═══ Extracted data
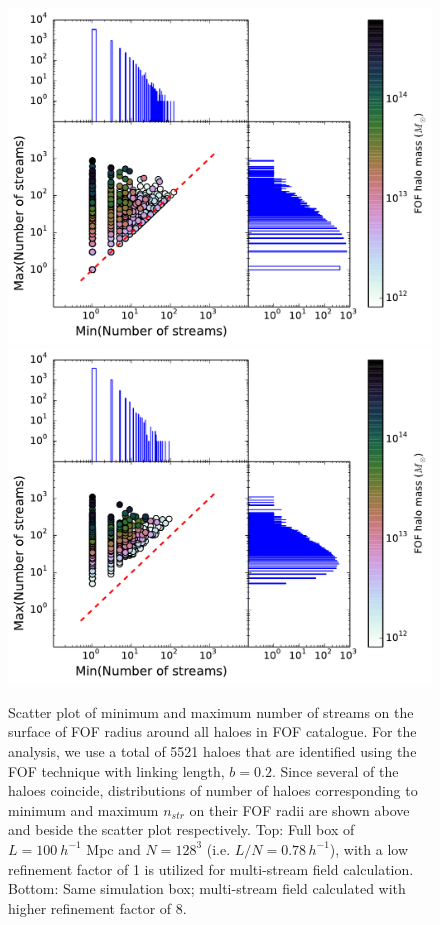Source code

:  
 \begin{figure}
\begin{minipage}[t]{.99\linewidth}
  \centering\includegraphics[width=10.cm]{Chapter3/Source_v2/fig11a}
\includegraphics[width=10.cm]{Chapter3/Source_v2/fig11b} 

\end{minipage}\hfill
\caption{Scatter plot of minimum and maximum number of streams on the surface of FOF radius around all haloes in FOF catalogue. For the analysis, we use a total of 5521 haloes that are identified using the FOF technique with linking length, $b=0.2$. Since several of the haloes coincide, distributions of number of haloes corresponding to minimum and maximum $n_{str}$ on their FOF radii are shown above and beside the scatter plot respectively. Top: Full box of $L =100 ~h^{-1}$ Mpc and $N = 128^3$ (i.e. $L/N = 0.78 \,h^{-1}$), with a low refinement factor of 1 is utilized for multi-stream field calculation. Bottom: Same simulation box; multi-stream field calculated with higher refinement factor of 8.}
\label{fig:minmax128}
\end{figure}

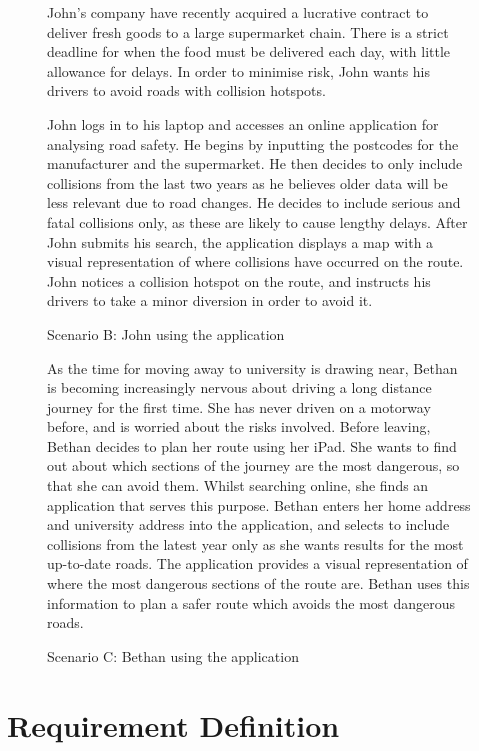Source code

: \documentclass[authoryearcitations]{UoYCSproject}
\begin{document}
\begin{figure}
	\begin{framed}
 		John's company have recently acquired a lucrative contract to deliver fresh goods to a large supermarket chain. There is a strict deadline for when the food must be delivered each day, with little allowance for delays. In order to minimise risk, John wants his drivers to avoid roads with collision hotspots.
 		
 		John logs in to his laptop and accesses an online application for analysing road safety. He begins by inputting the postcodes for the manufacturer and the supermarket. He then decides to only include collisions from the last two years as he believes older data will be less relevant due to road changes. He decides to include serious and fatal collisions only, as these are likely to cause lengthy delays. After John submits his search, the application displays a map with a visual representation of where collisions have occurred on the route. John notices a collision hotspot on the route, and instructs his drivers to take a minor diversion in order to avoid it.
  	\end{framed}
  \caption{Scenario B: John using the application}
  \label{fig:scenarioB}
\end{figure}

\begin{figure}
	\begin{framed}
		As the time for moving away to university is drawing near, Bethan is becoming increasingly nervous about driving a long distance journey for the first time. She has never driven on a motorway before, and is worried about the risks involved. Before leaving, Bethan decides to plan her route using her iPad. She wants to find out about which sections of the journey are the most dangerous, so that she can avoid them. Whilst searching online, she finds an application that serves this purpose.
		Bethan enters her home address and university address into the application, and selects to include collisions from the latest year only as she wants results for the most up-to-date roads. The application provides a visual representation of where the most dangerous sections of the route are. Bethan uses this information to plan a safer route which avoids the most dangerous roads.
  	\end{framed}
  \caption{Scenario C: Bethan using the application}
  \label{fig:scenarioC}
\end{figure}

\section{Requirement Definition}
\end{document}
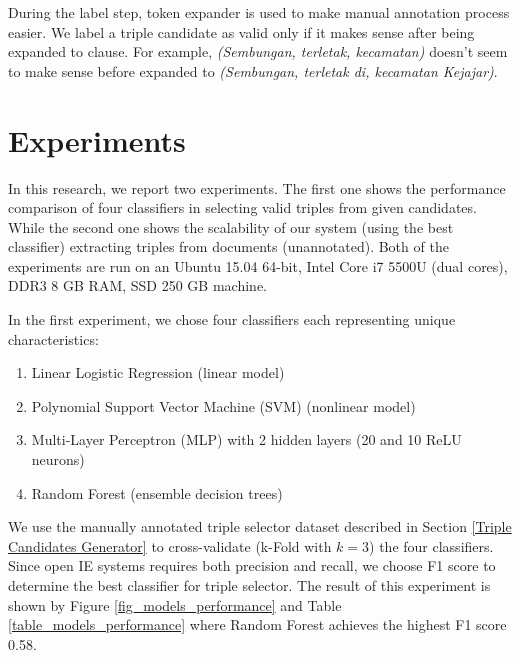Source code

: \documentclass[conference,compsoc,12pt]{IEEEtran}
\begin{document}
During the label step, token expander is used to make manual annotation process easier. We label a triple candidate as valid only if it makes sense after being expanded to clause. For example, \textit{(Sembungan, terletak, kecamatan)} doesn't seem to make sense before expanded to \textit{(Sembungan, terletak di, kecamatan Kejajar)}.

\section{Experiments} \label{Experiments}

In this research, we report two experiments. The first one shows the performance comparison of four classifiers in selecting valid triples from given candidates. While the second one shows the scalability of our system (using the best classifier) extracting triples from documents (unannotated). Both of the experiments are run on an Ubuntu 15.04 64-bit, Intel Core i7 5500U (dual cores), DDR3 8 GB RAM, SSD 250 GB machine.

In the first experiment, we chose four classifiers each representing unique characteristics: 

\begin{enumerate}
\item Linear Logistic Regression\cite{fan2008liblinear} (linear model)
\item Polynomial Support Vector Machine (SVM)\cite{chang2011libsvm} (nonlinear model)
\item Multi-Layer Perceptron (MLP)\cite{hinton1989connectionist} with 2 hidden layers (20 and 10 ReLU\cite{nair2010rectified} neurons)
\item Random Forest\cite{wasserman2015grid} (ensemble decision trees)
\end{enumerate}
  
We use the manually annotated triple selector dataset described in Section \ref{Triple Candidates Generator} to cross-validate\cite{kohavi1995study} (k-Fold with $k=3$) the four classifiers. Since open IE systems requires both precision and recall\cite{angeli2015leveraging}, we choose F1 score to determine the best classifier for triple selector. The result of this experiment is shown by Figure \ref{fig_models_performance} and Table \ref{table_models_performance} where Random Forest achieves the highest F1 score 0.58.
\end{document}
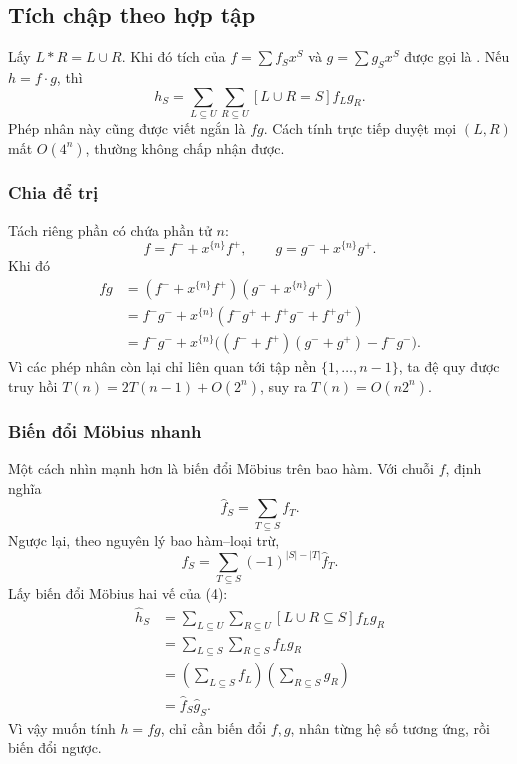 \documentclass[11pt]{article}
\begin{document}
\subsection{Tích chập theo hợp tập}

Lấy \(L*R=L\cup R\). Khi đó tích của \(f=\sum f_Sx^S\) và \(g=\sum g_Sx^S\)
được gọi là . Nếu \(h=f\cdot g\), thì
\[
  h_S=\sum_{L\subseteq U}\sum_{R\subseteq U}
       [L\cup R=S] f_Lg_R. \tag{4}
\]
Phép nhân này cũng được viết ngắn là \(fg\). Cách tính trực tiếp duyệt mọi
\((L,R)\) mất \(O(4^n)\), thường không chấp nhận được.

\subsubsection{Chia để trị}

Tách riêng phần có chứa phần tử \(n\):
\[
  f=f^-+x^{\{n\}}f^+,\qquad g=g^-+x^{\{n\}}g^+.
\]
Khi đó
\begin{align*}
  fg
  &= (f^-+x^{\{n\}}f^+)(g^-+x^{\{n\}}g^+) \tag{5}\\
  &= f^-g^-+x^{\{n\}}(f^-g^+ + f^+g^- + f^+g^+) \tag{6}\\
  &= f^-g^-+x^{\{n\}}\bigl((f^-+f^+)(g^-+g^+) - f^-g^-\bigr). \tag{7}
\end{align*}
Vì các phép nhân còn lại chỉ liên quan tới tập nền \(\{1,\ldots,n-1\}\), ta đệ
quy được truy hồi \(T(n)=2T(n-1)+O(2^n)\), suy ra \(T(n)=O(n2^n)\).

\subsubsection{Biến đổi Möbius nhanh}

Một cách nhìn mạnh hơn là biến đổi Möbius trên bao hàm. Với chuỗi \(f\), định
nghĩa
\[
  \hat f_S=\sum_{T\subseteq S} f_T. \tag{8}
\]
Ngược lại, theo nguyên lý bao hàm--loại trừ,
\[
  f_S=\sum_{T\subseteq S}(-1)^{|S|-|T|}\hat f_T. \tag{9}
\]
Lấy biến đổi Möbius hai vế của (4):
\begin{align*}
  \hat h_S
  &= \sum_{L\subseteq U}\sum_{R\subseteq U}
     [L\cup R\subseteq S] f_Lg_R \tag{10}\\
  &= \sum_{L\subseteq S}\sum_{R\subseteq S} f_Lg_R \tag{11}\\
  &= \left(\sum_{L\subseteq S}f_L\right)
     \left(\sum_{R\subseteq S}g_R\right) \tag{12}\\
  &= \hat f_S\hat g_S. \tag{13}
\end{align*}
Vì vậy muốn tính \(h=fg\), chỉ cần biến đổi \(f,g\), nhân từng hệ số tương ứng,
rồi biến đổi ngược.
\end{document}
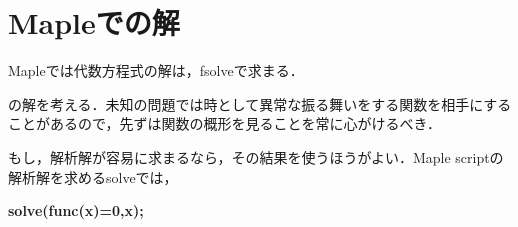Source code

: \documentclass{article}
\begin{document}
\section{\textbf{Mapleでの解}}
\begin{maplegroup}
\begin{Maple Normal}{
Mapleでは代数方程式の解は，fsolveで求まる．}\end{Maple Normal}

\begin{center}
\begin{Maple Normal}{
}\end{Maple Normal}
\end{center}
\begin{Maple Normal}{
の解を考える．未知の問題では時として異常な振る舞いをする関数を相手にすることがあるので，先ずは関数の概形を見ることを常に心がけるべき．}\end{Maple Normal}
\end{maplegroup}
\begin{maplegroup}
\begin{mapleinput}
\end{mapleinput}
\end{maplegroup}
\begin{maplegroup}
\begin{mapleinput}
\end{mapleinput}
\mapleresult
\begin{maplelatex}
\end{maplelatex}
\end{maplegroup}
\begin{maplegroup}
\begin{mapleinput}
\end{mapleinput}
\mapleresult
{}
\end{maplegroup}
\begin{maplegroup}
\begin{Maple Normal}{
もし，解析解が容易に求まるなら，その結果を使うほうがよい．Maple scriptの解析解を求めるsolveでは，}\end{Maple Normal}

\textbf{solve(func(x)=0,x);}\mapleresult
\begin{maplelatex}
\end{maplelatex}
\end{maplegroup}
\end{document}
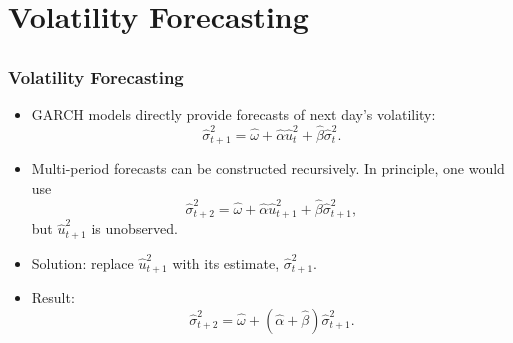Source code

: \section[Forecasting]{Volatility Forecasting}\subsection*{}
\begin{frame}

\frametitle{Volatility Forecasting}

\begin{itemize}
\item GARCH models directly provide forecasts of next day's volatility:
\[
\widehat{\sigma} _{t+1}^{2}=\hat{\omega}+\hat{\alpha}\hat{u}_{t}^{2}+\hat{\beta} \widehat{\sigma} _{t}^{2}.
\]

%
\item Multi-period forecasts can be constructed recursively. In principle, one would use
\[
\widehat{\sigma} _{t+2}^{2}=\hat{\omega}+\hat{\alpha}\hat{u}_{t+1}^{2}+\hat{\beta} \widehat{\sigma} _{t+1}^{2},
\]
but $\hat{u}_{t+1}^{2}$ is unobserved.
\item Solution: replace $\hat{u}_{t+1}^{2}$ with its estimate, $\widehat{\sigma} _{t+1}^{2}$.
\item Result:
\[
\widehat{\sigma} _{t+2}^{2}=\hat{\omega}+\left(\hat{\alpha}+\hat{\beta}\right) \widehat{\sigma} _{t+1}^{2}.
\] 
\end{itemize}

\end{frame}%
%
══════
§ Work to complete
The answer must consist of every line above that holds the string "widehat", copied exactly.

§ Solution for this problem
\widehat{\sigma} _{t+1}^{2}=\hat{\omega}+\hat{\alpha}\hat{u}_{t}^{2}+\hat{\beta} \widehat{\sigma} _{t}^{2}.
\widehat{\sigma} _{t+2}^{2}=\hat{\omega}+\hat{\alpha}\hat{u}_{t+1}^{2}+\hat{\beta} \widehat{\sigma} _{t+1}^{2},
\item Solution: replace $\hat{u}_{t+1}^{2}$ with its estimate, $\widehat{\sigma} _{t+1}^{2}$.
\widehat{\sigma} _{t+2}^{2}=\hat{\omega}+\left(\hat{\alpha}+\hat{\beta}\right) \widehat{\sigma} _{t+1}^{2}.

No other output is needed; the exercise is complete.